Your task: Print all of the data exactly.

**** Source material ****

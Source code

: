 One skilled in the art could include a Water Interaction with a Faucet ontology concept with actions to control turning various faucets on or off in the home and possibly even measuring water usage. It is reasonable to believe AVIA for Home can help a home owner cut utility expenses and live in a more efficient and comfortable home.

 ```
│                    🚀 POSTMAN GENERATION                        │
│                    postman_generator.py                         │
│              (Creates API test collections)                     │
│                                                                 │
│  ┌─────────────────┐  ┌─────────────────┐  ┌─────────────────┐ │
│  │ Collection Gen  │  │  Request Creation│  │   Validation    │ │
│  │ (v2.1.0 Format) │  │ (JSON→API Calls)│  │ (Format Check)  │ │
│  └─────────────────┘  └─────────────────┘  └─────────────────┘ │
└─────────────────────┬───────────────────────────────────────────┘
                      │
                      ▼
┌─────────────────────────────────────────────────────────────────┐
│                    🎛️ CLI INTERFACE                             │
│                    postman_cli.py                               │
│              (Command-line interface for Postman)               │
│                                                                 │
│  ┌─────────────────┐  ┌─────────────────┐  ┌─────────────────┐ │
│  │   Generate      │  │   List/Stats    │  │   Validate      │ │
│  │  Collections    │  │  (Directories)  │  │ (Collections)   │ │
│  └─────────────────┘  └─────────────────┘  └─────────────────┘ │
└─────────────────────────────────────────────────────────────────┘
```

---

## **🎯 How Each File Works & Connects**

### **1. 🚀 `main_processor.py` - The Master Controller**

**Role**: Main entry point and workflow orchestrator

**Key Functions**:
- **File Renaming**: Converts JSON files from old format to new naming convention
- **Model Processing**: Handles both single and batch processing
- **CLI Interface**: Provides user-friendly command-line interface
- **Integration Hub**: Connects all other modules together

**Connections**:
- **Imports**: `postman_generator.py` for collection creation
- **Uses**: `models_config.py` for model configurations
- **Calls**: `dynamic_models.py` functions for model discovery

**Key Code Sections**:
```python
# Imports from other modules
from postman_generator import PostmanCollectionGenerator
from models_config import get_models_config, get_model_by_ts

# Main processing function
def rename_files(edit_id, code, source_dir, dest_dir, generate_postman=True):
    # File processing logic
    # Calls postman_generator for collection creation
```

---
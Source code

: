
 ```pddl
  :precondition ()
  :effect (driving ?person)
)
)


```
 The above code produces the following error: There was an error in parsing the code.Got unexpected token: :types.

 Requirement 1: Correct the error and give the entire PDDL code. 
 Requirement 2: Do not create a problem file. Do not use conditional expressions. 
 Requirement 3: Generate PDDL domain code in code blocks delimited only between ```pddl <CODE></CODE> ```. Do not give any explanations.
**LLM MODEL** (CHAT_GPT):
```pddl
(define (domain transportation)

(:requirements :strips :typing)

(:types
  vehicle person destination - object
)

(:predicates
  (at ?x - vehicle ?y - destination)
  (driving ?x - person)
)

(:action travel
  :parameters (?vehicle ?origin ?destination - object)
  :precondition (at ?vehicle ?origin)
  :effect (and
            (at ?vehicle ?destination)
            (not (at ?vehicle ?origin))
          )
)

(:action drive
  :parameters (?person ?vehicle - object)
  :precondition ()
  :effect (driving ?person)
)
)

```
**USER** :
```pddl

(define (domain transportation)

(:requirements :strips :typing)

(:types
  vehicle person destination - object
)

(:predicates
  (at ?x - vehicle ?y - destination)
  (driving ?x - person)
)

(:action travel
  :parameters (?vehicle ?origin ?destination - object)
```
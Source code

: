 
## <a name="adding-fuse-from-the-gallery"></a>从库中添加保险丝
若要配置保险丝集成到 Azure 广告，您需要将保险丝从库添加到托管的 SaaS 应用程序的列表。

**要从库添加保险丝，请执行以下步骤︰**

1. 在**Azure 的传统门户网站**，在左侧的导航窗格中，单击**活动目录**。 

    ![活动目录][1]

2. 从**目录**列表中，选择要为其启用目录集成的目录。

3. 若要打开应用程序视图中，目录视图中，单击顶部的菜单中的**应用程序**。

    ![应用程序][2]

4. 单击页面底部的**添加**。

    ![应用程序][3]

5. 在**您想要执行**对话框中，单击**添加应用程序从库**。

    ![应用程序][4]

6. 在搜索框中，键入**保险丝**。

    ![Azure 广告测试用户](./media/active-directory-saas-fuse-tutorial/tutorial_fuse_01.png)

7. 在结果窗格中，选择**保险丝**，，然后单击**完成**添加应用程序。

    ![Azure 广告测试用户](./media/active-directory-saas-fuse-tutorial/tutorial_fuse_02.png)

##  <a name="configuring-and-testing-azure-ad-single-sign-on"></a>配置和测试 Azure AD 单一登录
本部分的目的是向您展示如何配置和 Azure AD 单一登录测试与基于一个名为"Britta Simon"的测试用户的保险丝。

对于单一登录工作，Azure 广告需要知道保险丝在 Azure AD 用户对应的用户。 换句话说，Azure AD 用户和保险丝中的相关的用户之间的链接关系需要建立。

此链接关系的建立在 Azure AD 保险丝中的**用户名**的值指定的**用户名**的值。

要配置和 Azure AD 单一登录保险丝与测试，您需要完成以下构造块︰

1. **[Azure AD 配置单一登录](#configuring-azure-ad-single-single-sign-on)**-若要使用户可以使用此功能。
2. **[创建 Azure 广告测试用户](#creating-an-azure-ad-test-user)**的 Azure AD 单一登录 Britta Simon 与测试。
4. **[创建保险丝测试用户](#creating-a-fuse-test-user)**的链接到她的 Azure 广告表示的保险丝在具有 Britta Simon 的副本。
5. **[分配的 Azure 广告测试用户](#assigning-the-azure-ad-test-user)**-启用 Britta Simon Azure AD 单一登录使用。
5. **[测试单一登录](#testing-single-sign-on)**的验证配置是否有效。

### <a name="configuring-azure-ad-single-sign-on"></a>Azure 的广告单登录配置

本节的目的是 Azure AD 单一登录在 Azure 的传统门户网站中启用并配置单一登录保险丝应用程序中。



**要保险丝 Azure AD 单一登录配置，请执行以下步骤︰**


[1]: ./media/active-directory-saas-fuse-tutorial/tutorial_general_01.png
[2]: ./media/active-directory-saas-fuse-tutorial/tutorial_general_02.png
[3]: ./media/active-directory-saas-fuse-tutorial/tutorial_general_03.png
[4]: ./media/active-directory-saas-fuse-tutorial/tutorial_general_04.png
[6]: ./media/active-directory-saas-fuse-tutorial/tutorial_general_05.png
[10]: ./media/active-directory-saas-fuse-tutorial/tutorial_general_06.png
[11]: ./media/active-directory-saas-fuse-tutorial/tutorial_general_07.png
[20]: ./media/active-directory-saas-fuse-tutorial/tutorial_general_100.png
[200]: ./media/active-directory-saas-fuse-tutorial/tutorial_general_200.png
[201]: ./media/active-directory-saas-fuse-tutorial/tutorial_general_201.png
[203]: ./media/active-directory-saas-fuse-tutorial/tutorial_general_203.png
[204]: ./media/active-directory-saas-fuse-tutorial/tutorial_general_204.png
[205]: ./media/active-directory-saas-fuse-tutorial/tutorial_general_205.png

****

Written response:
Source code

: One skilled in the art could include a Water Interaction with a Faucet ontology concept with actions to control turning various faucets on or off in the home and possibly even measuring water usage. It is reasonable to believe AVIA for Home can help a home owner cut utility expenses and live in a more efficient and comfortable home.

 ```
│                    🚀 POSTMAN GENERATION                        │
│                    postman_generator.py                         │
│              (Creates API test collections)                     │
│                                                                 │
│  ┌─────────────────┐  ┌─────────────────┐  ┌─────────────────┐ │
│  │ Collection Gen  │  │  Request Creation│  │   Validation    │ │
│  │ (v2.1.0 Format) │  │ (JSON→API Calls)│  │ (Format Check)  │ │
│  └─────────────────┘  └─────────────────┘  └─────────────────┘ │
└─────────────────────┬───────────────────────────────────────────┘
                      │
                      ▼
┌─────────────────────────────────────────────────────────────────┐
│                    🎛️ CLI INTERFACE                             │
│                    postman_cli.py                               │
│              (Command-line interface for Postman)               │
│                                                                 │
│  ┌─────────────────┐  ┌─────────────────┐  ┌─────────────────┐ │
│  │   Generate      │  │   List/Stats    │  │   Validate      │ │
│  │  Collections    │  │  (Directories)  │  │ (Collections)   │ │
│  └─────────────────┘  └─────────────────┘  └─────────────────┘ │
└─────────────────────────────────────────────────────────────────┘
```

---

## **🎯 How Each File Works & Connects**

### **1. 🚀 `main_processor.py` - The Master Controller**

**Role**: Main entry point and workflow orchestrator

**Key Functions**:
- **File Renaming**: Converts JSON files from old format to new naming convention
- **Model Processing**: Handles both single and batch processing
- **CLI Interface**: Provides user-friendly command-line interface
- **Integration Hub**: Connects all other modules together

**Connections**:
- **Imports**: `postman_generator.py` for collection creation
- **Uses**: `models_config.py` for model configurations
- **Calls**: `dynamic_models.py` functions for model discovery

**Key Code Sections**:
```python
# Imports from other modules
from postman_generator import PostmanCollectionGenerator
from models_config import get_models_config, get_model_by_ts

# Main processing function
def rename_files(edit_id, code, source_dir, dest_dir, generate_postman=True):
    # File processing logic
    # Calls postman_generator for collection creation
```

---
Source code

:
 ```pddl
  :precondition ()
  :effect (driving ?person)
)
)


```
 The above code produces the following error: There was an error in parsing the code.Got unexpected token: :types.

 Requirement 1: Correct the error and give the entire PDDL code. 
 Requirement 2: Do not create a problem file. Do not use conditional expressions. 
 Requirement 3: Generate PDDL domain code in code blocks delimited only between ```pddl <CODE></CODE> ```. Do not give any explanations.
**LLM MODEL** (CHAT_GPT):
```pddl
(define (domain transportation)

(:requirements :strips :typing)

(:types
  vehicle person destination - object
)

(:predicates
  (at ?x - vehicle ?y - destination)
  (driving ?x - person)
)

(:action travel
  :parameters (?vehicle ?origin ?destination - object)
  :precondition (at ?vehicle ?origin)
  :effect (and
            (at ?vehicle ?destination)
            (not (at ?vehicle ?origin))
          )
)

(:action drive
  :parameters (?person ?vehicle - object)
  :precondition ()
  :effect (driving ?person)
)
)

```
**USER** :
```pddl

(define (domain transportation)

(:requirements :strips :typing)

(:types
  vehicle person destination - object
)

(:predicates
  (at ?x - vehicle ?y - destination)
  (driving ?x - person)
)

(:action travel
  :parameters (?vehicle ?origin ?destination - object)
```
Source code

: 
## <a name="adding-fuse-from-the-gallery"></a>从库中添加保险丝
若要配置保险丝集成到 Azure 广告，您需要将保险丝从库添加到托管的 SaaS 应用程序的列表。

**要从库添加保险丝，请执行以下步骤︰**

1. 在**Azure 的传统门户网站**，在左侧的导航窗格中，单击**活动目录**。 

    ![活动目录][1]

2. 从**目录**列表中，选择要为其启用目录集成的目录。

3. 若要打开应用程序视图中，目录视图中，单击顶部的菜单中的**应用程序**。

    ![应用程序][2]

4. 单击页面底部的**添加**。

    ![应用程序][3]

5. 在**您想要执行**对话框中，单击**添加应用程序从库**。

    ![应用程序][4]

6. 在搜索框中，键入**保险丝**。

    ![Azure 广告测试用户](./media/active-directory-saas-fuse-tutorial/tutorial_fuse_01.png)

7. 在结果窗格中，选择**保险丝**，，然后单击**完成**添加应用程序。

    ![Azure 广告测试用户](./media/active-directory-saas-fuse-tutorial/tutorial_fuse_02.png)

##  <a name="configuring-and-testing-azure-ad-single-sign-on"></a>配置和测试 Azure AD 单一登录
本部分的目的是向您展示如何配置和 Azure AD 单一登录测试与基于一个名为"Britta Simon"的测试用户的保险丝。

对于单一登录工作，Azure 广告需要知道保险丝在 Azure AD 用户对应的用户。 换句话说，Azure AD 用户和保险丝中的相关的用户之间的链接关系需要建立。

此链接关系的建立在 Azure AD 保险丝中的**用户名**的值指定的**用户名**的值。

要配置和 Azure AD 单一登录保险丝与测试，您需要完成以下构造块︰

1. **[Azure AD 配置单一登录](#configuring-azure-ad-single-single-sign-on)**-若要使用户可以使用此功能。
2. **[创建 Azure 广告测试用户](#creating-an-azure-ad-test-user)**的 Azure AD 单一登录 Britta Simon 与测试。
4. **[创建保险丝测试用户](#creating-a-fuse-test-user)**的链接到她的 Azure 广告表示的保险丝在具有 Britta Simon 的副本。
5. **[分配的 Azure 广告测试用户](#assigning-the-azure-ad-test-user)**-启用 Britta Simon Azure AD 单一登录使用。
5. **[测试单一登录](#testing-single-sign-on)**的验证配置是否有效。

### <a name="configuring-azure-ad-single-sign-on"></a>Azure 的广告单登录配置

本节的目的是 Azure AD 单一登录在 Azure 的传统门户网站中启用并配置单一登录保险丝应用程序中。



**要保险丝 Azure AD 单一登录配置，请执行以下步骤︰**


[1]: ./media/active-directory-saas-fuse-tutorial/tutorial_general_01.png
[2]: ./media/active-directory-saas-fuse-tutorial/tutorial_general_02.png
[3]: ./media/active-directory-saas-fuse-tutorial/tutorial_general_03.png
[4]: ./media/active-directory-saas-fuse-tutorial/tutorial_general_04.png
[6]: ./media/active-directory-saas-fuse-tutorial/tutorial_general_05.png
[10]: ./media/active-directory-saas-fuse-tutorial/tutorial_general_06.png
[11]: ./media/active-directory-saas-fuse-tutorial/tutorial_general_07.png
[20]: ./media/active-directory-saas-fuse-tutorial/tutorial_general_100.png
[200]: ./media/active-directory-saas-fuse-tutorial/tutorial_general_200.png
[201]: ./media/active-directory-saas-fuse-tutorial/tutorial_general_201.png
[203]: ./media/active-directory-saas-fuse-tutorial/tutorial_general_203.png
[204]: ./media/active-directory-saas-fuse-tutorial/tutorial_general_204.png
[205]: ./media/active-directory-saas-fuse-tutorial/tutorial_general_205.png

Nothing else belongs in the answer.